The quality of earnings is high: For every R1 of earnings, DStv produces 97 cents of free cash available to shareholders. This is unusually good. The average company produces about 50 cents of free cash for every R1 of earnings.
How much do you have to pay to own this business? The South African operations produced R7.9-billion of earnings in the most recent year. A quarter of this goes to Phuthuma Nathi (DStv’s empowerment scheme) shareholders, and the remaining R5.8-billion to owners of MultiChoice. The market capitalisation of MultiChoice is R52-billion, so the price-to-earnings ratio (market cap ÷ earnings) is less than nine times. If that were the whole story, the share would be cheap, but investing is never that simple. There are two snags which investors have to incorporate into their valuation: the Rest of Africa, and Netflix.
Rest of Africa
MultiChoice owns pay-TV operations in 49 other African countries. The most important ones are Nigeria, Zambia, Kenya and Angola. The rest of Africa accounts for half of subscribers, but only 28% of revenue. This part of the business is heavily loss-making. What went wrong?
MultiChoice signed long-term content deals, agreeing to pay in US dollars. When the naira, kwacha, shilling and kwanza all collapsed in recent years, subscription revenues collapsed with them, but the dollar obligations remained. Before buying the share, one would want some assurance that these losses won’t continue indefinitely. MultiChoice has a three-year turnaround plan that relies partly on subscriber growth, and partly on signing more favourable content deals in the future.
For the first 25 years, DStv had limited competition in South Africa. But Netflix and Amazon Prime Video are available for about one-fifth of the price of DStv Premium (ignoring the cost of internet, which I assume the typical premium subscriber will have anyway).
Premium subscribers are valuable, but their number is declining – probably as a result of this new competition. Of course, Netflix and Amazon are not only competing for subscribers, but also for content. They might force DStv to pay more for shows, or to drop certain shows, and thereby make DStv’s offering less attractive.
Three points in mitigation of this are:
DStv has sports. This is crucial for many subscribers. So far, streaming players have not managed to compete in sports.
For people who don’t have fast internet, the lower-priced DStv packages are still a good deal.

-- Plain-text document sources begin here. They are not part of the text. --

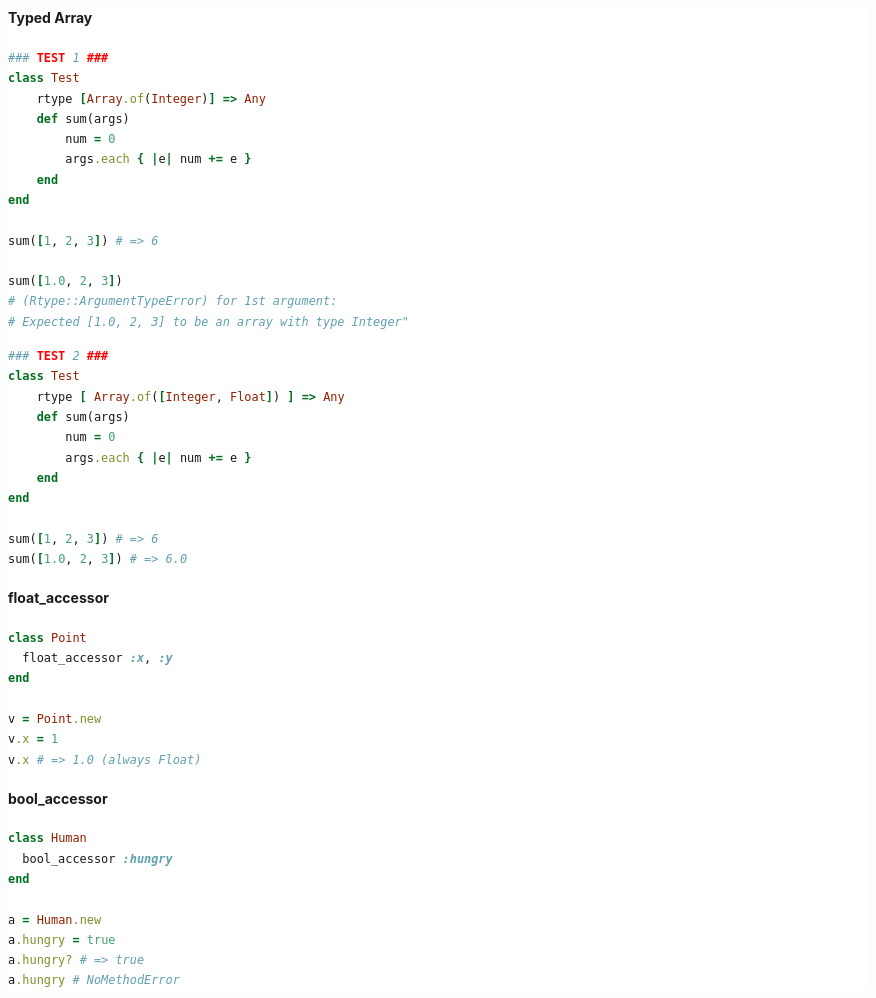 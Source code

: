 #### Typed Array
```ruby
### TEST 1 ###
class Test
	rtype [Array.of(Integer)] => Any
	def sum(args)
		num = 0
		args.each { |e| num += e }
	end
end

sum([1, 2, 3]) # => 6

sum([1.0, 2, 3])
# (Rtype::ArgumentTypeError) for 1st argument:
# Expected [1.0, 2, 3] to be an array with type Integer"
```

```ruby
### TEST 2 ###
class Test
	rtype [ Array.of([Integer, Float]) ] => Any
	def sum(args)
		num = 0
		args.each { |e| num += e }
	end
end

sum([1, 2, 3]) # => 6
sum([1.0, 2, 3]) # => 6.0
```

#### float_accessor
```ruby
class Point
  float_accessor :x, :y
end

v = Point.new
v.x = 1
v.x # => 1.0 (always Float)
```

#### bool_accessor
```ruby
class Human
  bool_accessor :hungry
end

a = Human.new
a.hungry = true
a.hungry? # => true
a.hungry # NoMethodError
```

Inertia is a powerful force. Just because a better deal is available, doesn’t always mean people will change. In the US, there are still two million people who pay for dial-up internet every month.
DStv compared to Vodacom
It is interesting to compare DStv with Vodacom. Both are mature, highly profitable businesses. The most significant difference is that Vodacom is more capital-intensive: Capex ÷ revenue has averaged 13% for Vodacom versus 4% for DStv. DStv has grown free cash flow at a slightly faster rate since 2007, as shown in Graph 1.
Despite the businesses being quite similar, Vodacom trades at a 50% higher price-to-free-cash flow than MultiChoice – ignoring the Rest of Africa business. To my mind, it is an open question which company will be able to grow free cash flow the most over the next 10 years. DStv has better pricing power, but the competitive landscape in cellular will probably be more stable than for TV.
Who is the seller, and why are they selling?
A final consideration: Before buying a share, it is always a good idea to ask yourself: Who is the seller, and why are they selling? In the case of MultiChoice, many of the sellers are international technology investors who own Naspers and received MultiChoice through the unbundling. They aren’t interested in pay-TV. Over the first few days of the listing, they were selling MultiChoice shares indiscriminately. Fully 22% of the company changed hands in the first five days of listing, at a much lower price than where it is currently trading. Often such a scenario provides a happy hunting ground for a value investor willing to do the work required for a thorough understanding of the asset. BM
Jacques Plaut is a portfolio manager with Allan Gray.